Brotons et al1 demonstrate in this number of the journal how different ways of presenting the results of clinical trials can affect perception of the effectiveness of different treatments and influence the decision to prescribe drugs in different cardiovascular prevention scenarios. The authors analyzed the attitudes and perceptions of Spanish cardiologists toward the primary and secondary prevention of ischemic heart disease by means of a survey that was made of the members of the Spanish Society of Cardiology. An advantage of this study is that it used three types of questionnaires that were assigned randomly to participants. In addition, each questionnaire presented several clinical scenarios and asked questions about the physicians´ attitudes and preference for different preventive treatments in different clinical scenarios. Nevertheless, one limitation of the study is that it did not allow for changes in the perception and therapeutic attitudes of each physician in relation to the type of information presented for evaluation. Each physician received only one type of questionnaire (with information presented in one way). On the other hand, there was a notable imbalance between the number of cardiologists who received questionnaires in the relative risk format and those who received it in the absolute risk or number of patients needed to treat (NNT) formats. In addition, the rate of participation was only 40%, which is another important limitation to generalizing the results of this study.
On the other hand, the conclusions reached coincide with those obtained in similar studies that have been published.2-5 This is additional consistent evidence of the existence of a tendency to overestimate therapeutic effectiveness when the classic estimators of effectiveness (relative risk) are used instead of indicators of therapeutic effectiveness (absolute risk).
One of the objectives of evidence-based medicine is to improve therapeutic decision-making through a critical evaluation of the most relevant medical bibliography by interpretation of the results and their application to daily practice.

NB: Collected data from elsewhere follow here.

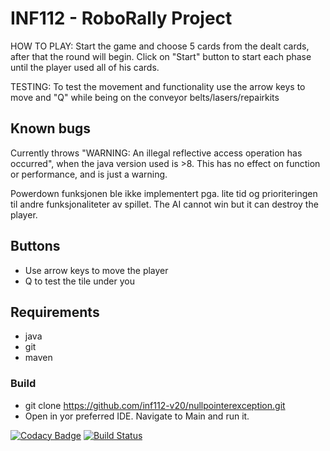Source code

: # INF112 - RoboRally Project
HOW TO PLAY:
Start the game and choose 5 cards from the dealt cards, after that the round will begin.
Click on "Start" button to start each phase until the player used all of his cards.

TESTING:
To test the movement and functionality use the arrow keys to move and "Q" while being on the conveyor belts/lasers/repairkits

## Known bugs
Currently throws "WARNING: An illegal reflective access operation has occurred", 
when the java version used is >8. This has no effect on function or performance, and is just a warning.

Powerdown funksjonen ble ikke implementert pga. lite tid og prioriteringen til andre funksjonaliteter av spillet.
The AI cannot win but it can destroy the player.

## Buttons
*   Use arrow keys to move the player
*   Q to test the tile under you 

## Requirements
*   java
*   git
*   maven

### Build
*   git clone <https://github.com/inf112-v20/nullpointerexception.git>
*   Open in yor preferred IDE. Navigate to Main and run it.

[![Codacy Badge](https://api.codacy.com/project/badge/Grade/afeb6024171343a28fc70e9716c107b3)](https://app.codacy.com/gh/inf112-v20/nullpointerexception?utm_source=github.com&utm_medium=referral&utm_content=inf112-v20/nullpointerexception&utm_campaign=Badge_Grade_Settings)
[![Build Status](https://travis-ci.com/inf112-v20/nullpointerexception.svg?branch=master)](https://travis-ci.com/inf112-v20/nullpointerexception)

Most clinical trials published present their results as relative risk (proportional benefit), the interpretation of which is clinically complex and subject to confusion. Taken alone, relative risk is not very useful for decision-making. For example, a reduction of 10% in a rare episode could be considered a trivial benefit, whereas the same reduction in a common episode has great impact on public health. In reality, relative risk is useful mainly in research, but not for reaching decisions about a specific patient because it does not estimate the impact of the benefit on the population, as estimators of absolute risk do. That is to say that to make a correct therapeutic decision it is not enough to know that the intervention has a beneficial effect, it is also necessary to know the magnitude of this effect.
For example, to expect that the treatment of mild hypertension will produce the same benefit in an individual as is obtained in relative terms (a 40% reduction in the risk of infarction in a large meta-analysis of experimental studies6) can be ultimately frustrating. When the effectiveness of treatment is measured in absolute terms, that is to say, when the part of the risk that is unmodified by the intervention is subtracted from the observed benefit (in our example, the cardiovascular episodes that occur with treatment), the theoretical benefit of 40% for treatment decreased to 2%. The idea that the baseline risk of patients influences the absolute benefits that can be expected from an intervention has been widely discussed in the cardiovascular bibliography. Rose7 called attention years ago to the fact that the baseline risk of individuals participating in primary prevention trials was less than that of patients recruited in secondary prevention trials. This explains to a great extent why the benefit of the intervention is usually smaller in primary prevention trials than in secondary prevention trials. This means that the small benefit that can be expected from intervention is easily surpassed by any small adverse effect associated with the intervention («small risks can eclipse small benefits»). In fact, this principle must be considered before making any recommendations about prevention on a large scale.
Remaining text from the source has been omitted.